◆ **Directions for this task**: Please return every record exactly as written, leaving out the pictures.

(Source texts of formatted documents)
****************************************
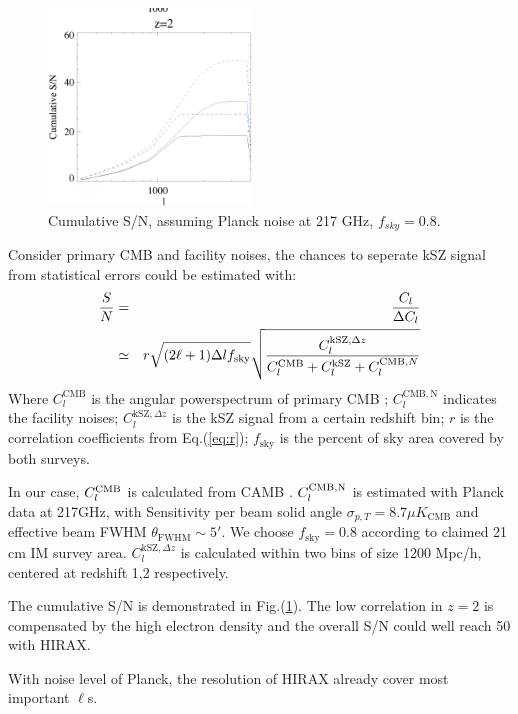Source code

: \begin{figure}[tbp]
\begin{center}
\includegraphics[width=0.48\textwidth]{figure/sn_z1_z2.eps}
\end{center}
\vspace{-0.7cm}
\caption{Cumulative S/N, assuming Planck noise at 217 GHz, $f_{sky}=0.8$. 
}
\label{fig:sn}
\end{figure}
Consider primary CMB and facility noises, 
the chances to seperate kSZ signal from statistical errors could be estimated 
with:
\begin{eqnarray}
    \frac{S}{N}&=&\frac{C_l}{\Delta C_l}\\\nonumber
               &\simeq&
    r\sqrt{(2\ell+1)\Delta l f_\mathrm{sky}}\sqrt{\frac{C_l^{\mathrm{kSZ},\Delta z}}{C_l^{\mathrm{CMB}}+C_l^\mathrm{kSZ}+C_l^{\mathrm{CMB},N}}}
\end{eqnarray}
Where $C_l^\mathrm{CMB}$ is the angular powerspectrum of primary CMB 
;
$C_l^\mathrm{CMB,N}$ indicates the facility noises; 
$C_l^{\mathrm{kSZ},\Delta z}$ is the kSZ signal from a certain redshift bin; 
$r$ is the correlation coefficients from Eq.(\ref{eq:r}); 
$f_\mathrm{sky}$ is the percent of sky area covered by both surveys.

In our case, $C_l^\mathrm{CMB}$ is calculated from CAMB \cite{CAMB}. 
$C_l^\mathrm{CMB,N}$ is estimated with Planck data \cite{Planck2015} at 217GHz, with 
Sensitivity per beam solid angle $\sigma_{p,T}=8.7\mu K_\mathrm{CMB}$  
and effective beam FWHM $\theta_\mathrm{FWHM}\sim 5'$. 
We choose $f_\mathrm{sky}=0.8$ according to claimed 21 cm IM survey area. 
$C_l^{\mathrm{kSZ},\Delta z}$ is calculated within two bins of size 1200 Mpc/h, centered at redshift 1,2 respectively.

The cumulative S/N is demonstrated in Fig.(\ref{fig:sn}). 
The low correlation in $z=2$ is compensated by the high electron density 
and the overall S/N could well reach 50 with HIRAX.

With noise level of Planck, 
the resolution of HIRAX already cover most important $\ell$s. 
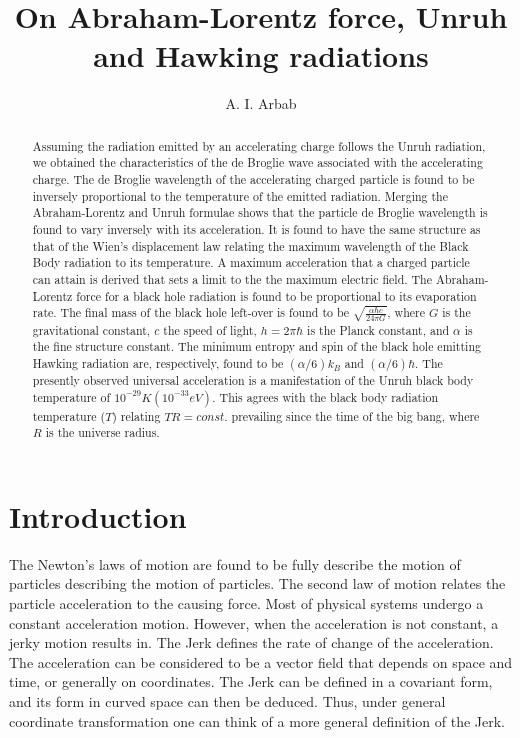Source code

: \documentclass[12pt]{article}
\title{On Abraham-Lorentz force, Unruh and Hawking radiations}
\author{A. I. Arbab}
\begin{document}
\maketitle

\begin{abstract}
Assuming the radiation emitted by an accelerating charge follows the Unruh radiation, we obtained the  characteristics of the de Broglie wave associated with the accelerating charge.  The de Broglie wavelength of the accelerating charged particle is found to be inversely proportional to the temperature of the emitted radiation.  Merging the Abraham-Lorentz and Unruh formulae shows that the particle de Broglie wavelength is found to vary inversely with its acceleration. It is found to have the same structure as that of the Wien's displacement law relating the maximum wavelength of the Black Body radiation to its temperature. A maximum acceleration that a charged particle can attain is derived that sets a limit to the the maximum electric field. The Abraham-Lorentz force for a black hole radiation is found to be proportional to its evaporation rate. The final mass of the black hole left-over is found to be $\sqrt{\frac{\alpha\hbar c}{24 \pi G} }$, where $G$ is the gravitational constant, $c$ the speed of light, $h=2\pi\hbar$ is the Planck constant, and $\alpha$ is the fine structure constant. The minimum entropy and spin of the black hole emitting Hawking radiation are, respectively, found to be $(\alpha/6) k_B$ and $(\alpha/6)\hbar$. The presently observed universal acceleration is a manifestation of the  Unruh black body temperature of $10^{-29}K (10^{-33}eV)$. This agrees with the black body radiation temperature ($T$) relating $TR=const.$ prevailing since the time of the big bang, where $R$ is the universe radius.
\end{abstract}

\newpage

\section{Introduction}

The Newton's laws of motion are found to be fully describe the motion of particles describing the motion of  particles. The second law of motion relates the particle acceleration to the causing force. Most of physical systems undergo a constant acceleration motion. However, when the acceleration is not constant, a jerky motion results in. The Jerk defines the rate of change of the acceleration. The acceleration can  be considered to be a vector field that depends on space and time, or generally on coordinates. The Jerk can be defined in a covariant form, and  its form in curved space can then be deduced. Thus, under general coordinate transformation one can think of a more general definition of the Jerk.
\end{document}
****************************************
◆ **Solution for this problem**:
Source code

: \begin{figure}[tbp]
\begin{center}
\includegraphics[width=0.48\textwidth]{figure/sn_z1_z2.eps}
\end{center}
\vspace{-0.7cm}
\caption{Cumulative S/N, assuming Planck noise at 217 GHz, $f_{sky}=0.8$. 
}
\label{fig:sn}
\end{figure}
Consider primary CMB and facility noises, 
the chances to seperate kSZ signal from statistical errors could be estimated 
with:
\begin{eqnarray}
    \frac{S}{N}&=&\frac{C_l}{\Delta C_l}\\\nonumber
               &\simeq&
    r\sqrt{(2\ell+1)\Delta l f_\mathrm{sky}}\sqrt{\frac{C_l^{\mathrm{kSZ},\Delta z}}{C_l^{\mathrm{CMB}}+C_l^\mathrm{kSZ}+C_l^{\mathrm{CMB},N}}}
\end{eqnarray}
Where $C_l^\mathrm{CMB}$ is the angular powerspectrum of primary CMB 
;
$C_l^\mathrm{CMB,N}$ indicates the facility noises; 
$C_l^{\mathrm{kSZ},\Delta z}$ is the kSZ signal from a certain redshift bin; 
$r$ is the correlation coefficients from Eq.(\ref{eq:r}); 
$f_\mathrm{sky}$ is the percent of sky area covered by both surveys.

In our case, $C_l^\mathrm{CMB}$ is calculated from CAMB \cite{CAMB}. 
$C_l^\mathrm{CMB,N}$ is estimated with Planck data \cite{Planck2015} at 217GHz, with 
Sensitivity per beam solid angle $\sigma_{p,T}=8.7\mu K_\mathrm{CMB}$  
and effective beam FWHM $\theta_\mathrm{FWHM}\sim 5'$. 
We choose $f_\mathrm{sky}=0.8$ according to claimed 21 cm IM survey area. 
$C_l^{\mathrm{kSZ},\Delta z}$ is calculated within two bins of size 1200 Mpc/h, centered at redshift 1,2 respectively.

The cumulative S/N is demonstrated in Fig.(\ref{fig:sn}). 
The low correlation in $z=2$ is compensated by the high electron density 
and the overall S/N could well reach 50 with HIRAX.

With noise level of Planck, 
the resolution of HIRAX already cover most important $\ell$s. 
Source code

: \documentclass[12pt]{article}
\title{On Abraham-Lorentz force, Unruh and Hawking radiations}
\author{A. I. Arbab}
\begin{document}
\maketitle

\begin{abstract}
Assuming the radiation emitted by an accelerating charge follows the Unruh radiation, we obtained the  characteristics of the de Broglie wave associated with the accelerating charge.  The de Broglie wavelength of the accelerating charged particle is found to be inversely proportional to the temperature of the emitted radiation.  Merging the Abraham-Lorentz and Unruh formulae shows that the particle de Broglie wavelength is found to vary inversely with its acceleration. It is found to have the same structure as that of the Wien's displacement law relating the maximum wavelength of the Black Body radiation to its temperature. A maximum acceleration that a charged particle can attain is derived that sets a limit to the the maximum electric field. The Abraham-Lorentz force for a black hole radiation is found to be proportional to its evaporation rate. The final mass of the black hole left-over is found to be $\sqrt{\frac{\alpha\hbar c}{24 \pi G} }$, where $G$ is the gravitational constant, $c$ the speed of light, $h=2\pi\hbar$ is the Planck constant, and $\alpha$ is the fine structure constant. The minimum entropy and spin of the black hole emitting Hawking radiation are, respectively, found to be $(\alpha/6) k_B$ and $(\alpha/6)\hbar$. The presently observed universal acceleration is a manifestation of the  Unruh black body temperature of $10^{-29}K (10^{-33}eV)$. This agrees with the black body radiation temperature ($T$) relating $TR=const.$ prevailing since the time of the big bang, where $R$ is the universe radius.
\end{abstract}

\newpage

\section{Introduction}

The Newton's laws of motion are found to be fully describe the motion of particles describing the motion of  particles. The second law of motion relates the particle acceleration to the causing force. Most of physical systems undergo a constant acceleration motion. However, when the acceleration is not constant, a jerky motion results in. The Jerk defines the rate of change of the acceleration. The acceleration can  be considered to be a vector field that depends on space and time, or generally on coordinates. The Jerk can be defined in a covariant form, and  its form in curved space can then be deduced. Thus, under general coordinate transformation one can think of a more general definition of the Jerk.
\end{document}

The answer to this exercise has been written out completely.